Missouri lawmakers previously approved $9.6 million in CARES Act funding for the program in May. As the Independent reported previously, the Missouri Housing Development Commission will begin to distribute the funds this month.
This money would mainly go towards agencies, such as Catholic Charities and others, that provide rental and utility assistance. The MHDC has also received applications from Legal Services, an agency that provides free legal aid to low-income individuals, according to the commission’s spokesman.
Roger Dyer is an attorney with Mid-Missouri Legal Services, which provides free legal aid in 11 counties in central Missouri. He’s struggling to keep up with the need for counsel, he said, because evictions cases are still proceeding even in the pandemic.
“Landlords usually do have attorneys and tenants typically don’t, so that does put them at a disadvantage,” Dyer said. “I would certainly be for a program that would put them on more even ground with the landlords.”
There’s a big misunderstanding about what local and federal eviction moratoriums do.
The Centers for Disease Control and Prevention’s nationwide eviction moratorium prevents the final act of the eviction process — the physical removal of people from their homes.
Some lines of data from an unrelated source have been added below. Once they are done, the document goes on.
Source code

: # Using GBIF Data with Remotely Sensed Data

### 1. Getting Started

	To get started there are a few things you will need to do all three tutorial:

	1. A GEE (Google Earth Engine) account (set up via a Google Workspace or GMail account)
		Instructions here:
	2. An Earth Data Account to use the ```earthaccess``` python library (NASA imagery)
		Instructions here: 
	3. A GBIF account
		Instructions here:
But, eviction hearings are still occurring throughout the state, and judgements are still being made against tenants — which will stay on their records and prevent them from obtaining housing after the pandemic is over.
Also, the federal moratorium does not automatically prevent evictions. Tenants have to present a declaration form that says they have been affected by the pandemic.
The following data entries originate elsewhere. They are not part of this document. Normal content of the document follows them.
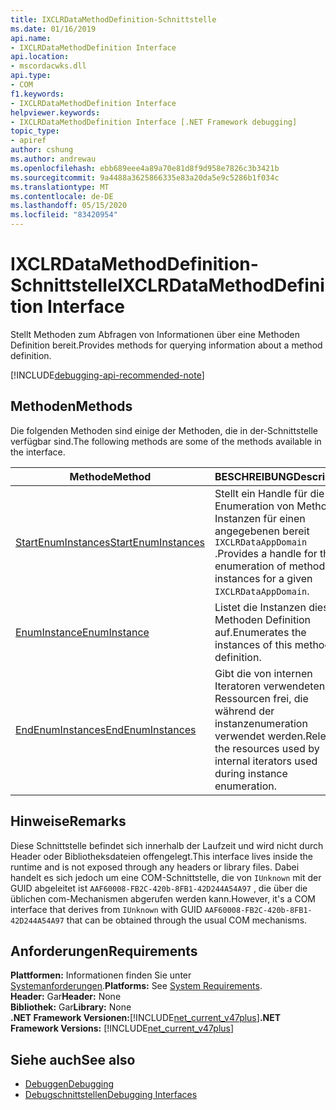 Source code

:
 ```yaml
---
title: IXCLRDataMethodDefinition-Schnittstelle
ms.date: 01/16/2019
api.name:
- IXCLRDataMethodDefinition Interface
api.location:
- mscordacwks.dll
api.type:
- COM
f1.keywords:
- IXCLRDataMethodDefinition Interface
helpviewer.keywords:
- IXCLRDataMethodDefinition Interface [.NET Framework debugging]
topic_type:
- apiref
author: cshung
ms.author: andrewau
ms.openlocfilehash: ebb689eee4a89a70e81d8f9d958e7826c3b3421b
ms.sourcegitcommit: 9a4488a3625866335e83a20da5e9c5286b1f034c
ms.translationtype: MT
ms.contentlocale: de-DE
ms.lasthandoff: 05/15/2020
ms.locfileid: "83420954"
---
```

# <a name="ixclrdatamethoddefinition-interface"></a><span data-ttu-id="986b2-102">IXCLRDataMethodDefinition-Schnittstelle</span><span class="sxs-lookup"><span data-stu-id="986b2-102">IXCLRDataMethodDefinition Interface</span></span>

<span data-ttu-id="986b2-103">Stellt Methoden zum Abfragen von Informationen über eine Methoden Definition bereit.</span><span class="sxs-lookup"><span data-stu-id="986b2-103">Provides methods for querying information about a method definition.</span></span>

[!INCLUDE[debugging-api-recommended-note](../../../../includes/debugging-api-recommended-note.md)]

## <a name="methods"></a><span data-ttu-id="986b2-104">Methoden</span><span class="sxs-lookup"><span data-stu-id="986b2-104">Methods</span></span>

<span data-ttu-id="986b2-105">Die folgenden Methoden sind einige der Methoden, die in der-Schnittstelle verfügbar sind.</span><span class="sxs-lookup"><span data-stu-id="986b2-105">The following methods are some of the methods available in the interface.</span></span>

| <span data-ttu-id="986b2-106">Methode</span><span class="sxs-lookup"><span data-stu-id="986b2-106">Method</span></span>                                                                                                                          | <span data-ttu-id="986b2-107">BESCHREIBUNG</span><span class="sxs-lookup"><span data-stu-id="986b2-107">Description</span></span>                                                                                 |
| ------------------------------------------------------------------------------------------------------------------------------- | ------------------------------------------------------------------------------------------- |
| [<span data-ttu-id="986b2-108">StartEnumInstances</span><span class="sxs-lookup"><span data-stu-id="986b2-108">StartEnumInstances</span></span>](ixclrdatamethoddefinition-startenuminstances-method.md) | <span data-ttu-id="986b2-109">Stellt ein Handle für die Enumeration von Methoden Instanzen für einen angegebenen bereit `IXCLRDataAppDomain` .</span><span class="sxs-lookup"><span data-stu-id="986b2-109">Provides a handle for the enumeration of method instances for a given `IXCLRDataAppDomain`.</span></span> |
| [<span data-ttu-id="986b2-110">EnumInstance</span><span class="sxs-lookup"><span data-stu-id="986b2-110">EnumInstance</span></span>](ixclrdatamethoddefinition-enuminstance-method.md)             | <span data-ttu-id="986b2-111">Listet die Instanzen dieser Methoden Definition auf.</span><span class="sxs-lookup"><span data-stu-id="986b2-111">Enumerates the instances of this method definition.</span></span>                                         |
| [<span data-ttu-id="986b2-112">EndEnumInstances</span><span class="sxs-lookup"><span data-stu-id="986b2-112">EndEnumInstances</span></span>](ixclrdatamethoddefinition-endenuminstances-method.md)     | <span data-ttu-id="986b2-113">Gibt die von internen Iteratoren verwendeten Ressourcen frei, die während der instanzenumeration verwendet werden.</span><span class="sxs-lookup"><span data-stu-id="986b2-113">Releases the resources used by internal iterators used during instance enumeration.</span></span>         |

## <a name="remarks"></a><span data-ttu-id="986b2-114">Hinweise</span><span class="sxs-lookup"><span data-stu-id="986b2-114">Remarks</span></span>

<span data-ttu-id="986b2-115">Diese Schnittstelle befindet sich innerhalb der Laufzeit und wird nicht durch Header oder Bibliotheksdateien offengelegt.</span><span class="sxs-lookup"><span data-stu-id="986b2-115">This interface lives inside the runtime and is not exposed through any headers or library files.</span></span> <span data-ttu-id="986b2-116">Dabei handelt es sich jedoch um eine COM-Schnittstelle, die von `IUnknown` mit der GUID abgeleitet ist `AAF60008-FB2C-420b-8FB1-42D244A54A97` , die über die üblichen com-Mechanismen abgerufen werden kann.</span><span class="sxs-lookup"><span data-stu-id="986b2-116">However, it's a COM interface that derives from `IUnknown` with GUID `AAF60008-FB2C-420b-8FB1-42D244A54A97` that can be obtained through the usual COM mechanisms.</span></span>

## <a name="requirements"></a><span data-ttu-id="986b2-117">Anforderungen</span><span class="sxs-lookup"><span data-stu-id="986b2-117">Requirements</span></span>

<span data-ttu-id="986b2-118">**Plattformen:** Informationen finden Sie unter [Systemanforderungen](../../get-started/system-requirements.md).</span><span class="sxs-lookup"><span data-stu-id="986b2-118">**Platforms:** See [System Requirements](../../get-started/system-requirements.md).</span></span>  
<span data-ttu-id="986b2-119">**Header:** Gar</span><span class="sxs-lookup"><span data-stu-id="986b2-119">**Header:** None</span></span>  
<span data-ttu-id="986b2-120">**Bibliothek:** Gar</span><span class="sxs-lookup"><span data-stu-id="986b2-120">**Library:** None</span></span>  
<span data-ttu-id="986b2-121">**.NET Framework Versionen:**[!INCLUDE[net_current_v47plus](../../../../includes/net-current-v47plus.md)]</span><span class="sxs-lookup"><span data-stu-id="986b2-121">**.NET Framework Versions:** [!INCLUDE[net_current_v47plus](../../../../includes/net-current-v47plus.md)]</span></span>  

## <a name="see-also"></a><span data-ttu-id="986b2-122">Siehe auch</span><span class="sxs-lookup"><span data-stu-id="986b2-122">See also</span></span>

- [<span data-ttu-id="986b2-123">Debuggen</span><span class="sxs-lookup"><span data-stu-id="986b2-123">Debugging</span></span>](index.md)
- [<span data-ttu-id="986b2-124">Debugschnittstellen</span><span class="sxs-lookup"><span data-stu-id="986b2-124">Debugging Interfaces</span></span>](debugging-interfaces.md)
Dyer said last week during a Missouri Bar Association panel discussion that some Missouri judges mention the CDC moratorium and the need for a declaration form in eviction proceedings, but some don’t.
“There is a misconception out there that evictions aren’t happening,” said Camp, who was also a panelist. “And that really couldn’t be further from the truth.”
Boone County has issued 150 notices to vacate since March. In Jackson County, there have been 499 evictions executed from June to October. In Jasper County, there have been 142 evictions this year.
St. Louis County has 333 eviction judgements that are on hold and will be executed as soon as the court’s order and federal order preventing evictions lifts.
But this doesn’t include the thousands of court filings and proceedings going on statewide.
Since March, there have been more than 500 evictions filed in Boone County and nearly 350 in Jasper County. In Jackson County, there were about 3,500 evictions filed from March to October, and about 3,100 in the St. Louis area.
The ACLU filed a federal lawsuit on behalf of the housing advocacy group KC Tenants, alleging that Jackson County Circuit Court’s administrative order allows landlords to defy the CDC moratorium. They allege that the court is forcing tenants to participate in “overly intrusive and potentially retaliatory evidentiary hearings.”
“Every tenant deserves the right to safe, accessible housing,” said Tara Raghuveer, director of KC Tenants. “The Jackson County courts are allowing landlords to strip tenants of that right by evicting them in the middle of a pandemic and economic crisis. It’s inhumane and unconstitutional.”
On the other side of the state, Camp believes that the virtual hearings are denying many tenants their right to due process.
While other counties including Jackson and Boone are holding both in-person and virtual hearings, the St. Louis area ishaving only virtual hearings.
And just as in Logan’s case, some tenants only have the ability to call in using the phone number. They can’t present evidence because they don’t have access to video. They can’t refute evidence that their landlord’s lawyer is presenting because they can’t see it.
“The unanswered questions regarding our arguments over the due process violations in these remote hearings have not yet been reviewed by the high courts,” Camp said, “and no precedent has been established either in our favor or against it.”